My colleague John Swinney made an important point about consultation. Tayside's three public partnership groups count for nought if local services are cut in the face of considered and considerable input from local communities. The minister might care to ponder whether there is any value in consultation that leads to no change.
Carolyn Leckie, quite rightly, echoed Unison's point about the need to ensure that the trade unions and staff are fully involved in the process. Indeed, Unison's written submission incorporated the Munich declaration, which highlighted the need for authorities across Europe to strengthen nursing and midwifery by
"Ensuring a nursing and midwifery contribution to decision-making at all levels of policy development and implementation".
Let us hope that there is considerable scope for that in the way forward that the Executive has chosen.
If we do not get the staff on board, we will not be able to deliver for patients or for the public purse. Staff must end up in a position in which they are given individual freedom to make decisions that are in the interests of the service and in the interests of patients. Health service staff want to help patients. That is the fuel in their tank. That is the engine that drives them.
Let me turn to finance—I see that the Tories nearly woke up at the mention of that word. Paragraph 33 of the stage 1 report states:
"The Health Committee shares the concerns of the Finance Committee insofar as we believe the cost of intervention has been considerably underestimated".
We should hear more about that. Paragraph 62 states:
"The Committee would not wish to see the initial phase of change compromised in any way due to a lack of funding ... The Committee seeks further reassurance from the Minister".
I hope that the minister will be able to give us that reassurance.
I also highlight paragraph 65. Mr Rumbles signed up to that paragraph in its entirety, so I note his comments about the Tory member of the committee. Paragraph 65 states:
"The Health Committee endorses the view of the Finance Committee. We are not convinced that no additional funding will be required to increase public involvement."
The financial memorandum, which was considered by the Finance Committee, sums up the many changes that the bill will make to the NHS. The Finance Committee's report on the financial memorandum stated that
"it was regrettable that further information could not be provided"
about the costs of the bill, so there is clearly an issue about costs. On the costs of using the powers of intervention, Argyll and Clyde NHS Board thought that the cost per intervention would be £200,000, whereas the Executive says that it would be £85,000. Quite a lot of work is obviously needed on the costs associated with the bill. That is why the Finance Committee said that the work that the Executive had done did not provide adequate information about costs.
Even the Subordinate Legislation Committee, from which we seldom hear very much, had quite a lot to say about the powers that the Scottish ministers will retain for themselves. That committee expressed some concern and unease about the four significant powers that ministers will retain.
I must respond to Brian Monteith, who referred to Eric Blair. Brian Monteith is certainly not a Winston Smith, but far less is he a Winston Churchill. He has neither the gravitas, the dedication or the insight.

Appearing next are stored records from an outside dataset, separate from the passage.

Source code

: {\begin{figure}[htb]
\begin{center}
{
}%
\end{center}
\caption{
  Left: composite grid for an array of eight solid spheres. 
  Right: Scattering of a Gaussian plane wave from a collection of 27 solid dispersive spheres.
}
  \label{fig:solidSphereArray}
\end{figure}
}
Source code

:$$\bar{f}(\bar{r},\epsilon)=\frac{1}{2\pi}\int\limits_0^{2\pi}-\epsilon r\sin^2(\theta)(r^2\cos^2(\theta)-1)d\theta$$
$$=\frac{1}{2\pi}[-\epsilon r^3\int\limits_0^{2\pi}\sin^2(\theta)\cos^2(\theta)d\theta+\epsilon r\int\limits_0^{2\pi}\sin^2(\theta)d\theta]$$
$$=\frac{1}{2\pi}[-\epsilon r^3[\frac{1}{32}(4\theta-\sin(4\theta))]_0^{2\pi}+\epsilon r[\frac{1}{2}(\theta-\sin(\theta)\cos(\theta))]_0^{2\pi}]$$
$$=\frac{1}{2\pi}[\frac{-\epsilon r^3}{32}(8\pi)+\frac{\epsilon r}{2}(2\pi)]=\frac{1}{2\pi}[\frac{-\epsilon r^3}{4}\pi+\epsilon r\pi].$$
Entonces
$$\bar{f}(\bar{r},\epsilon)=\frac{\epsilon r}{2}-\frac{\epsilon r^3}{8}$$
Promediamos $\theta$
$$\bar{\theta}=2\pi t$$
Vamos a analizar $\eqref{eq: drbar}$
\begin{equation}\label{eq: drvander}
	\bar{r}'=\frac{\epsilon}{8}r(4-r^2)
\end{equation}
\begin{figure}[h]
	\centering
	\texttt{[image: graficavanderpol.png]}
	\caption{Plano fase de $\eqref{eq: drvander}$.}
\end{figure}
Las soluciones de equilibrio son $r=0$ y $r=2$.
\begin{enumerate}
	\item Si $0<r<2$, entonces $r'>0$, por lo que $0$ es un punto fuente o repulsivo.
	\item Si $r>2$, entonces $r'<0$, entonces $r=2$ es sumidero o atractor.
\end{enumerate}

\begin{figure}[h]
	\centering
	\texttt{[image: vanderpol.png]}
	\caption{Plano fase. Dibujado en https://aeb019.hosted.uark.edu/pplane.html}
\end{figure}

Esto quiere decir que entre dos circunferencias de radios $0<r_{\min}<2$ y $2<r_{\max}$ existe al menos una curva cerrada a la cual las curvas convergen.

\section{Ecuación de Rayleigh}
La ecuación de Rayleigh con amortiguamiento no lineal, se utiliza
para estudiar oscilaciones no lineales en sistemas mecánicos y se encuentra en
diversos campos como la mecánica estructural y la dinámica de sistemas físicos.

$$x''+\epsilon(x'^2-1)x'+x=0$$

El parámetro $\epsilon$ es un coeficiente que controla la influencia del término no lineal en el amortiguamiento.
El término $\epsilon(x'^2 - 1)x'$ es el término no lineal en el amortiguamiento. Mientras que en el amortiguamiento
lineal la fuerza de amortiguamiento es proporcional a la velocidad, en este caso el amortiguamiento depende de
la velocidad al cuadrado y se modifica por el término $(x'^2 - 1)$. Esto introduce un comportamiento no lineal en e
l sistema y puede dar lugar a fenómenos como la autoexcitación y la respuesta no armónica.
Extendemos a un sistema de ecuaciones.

It is 40 years since I worked in the health service. I do not want a health service that is driven by an economic model in which the purchase of health care by money, however obtained, delivers dividends to people who provide it. All of us, apart from the Tories, want a health service that is driven by people's health needs and which delivers a dividend of good health and protection from illness to all people in our society, whatever their condition.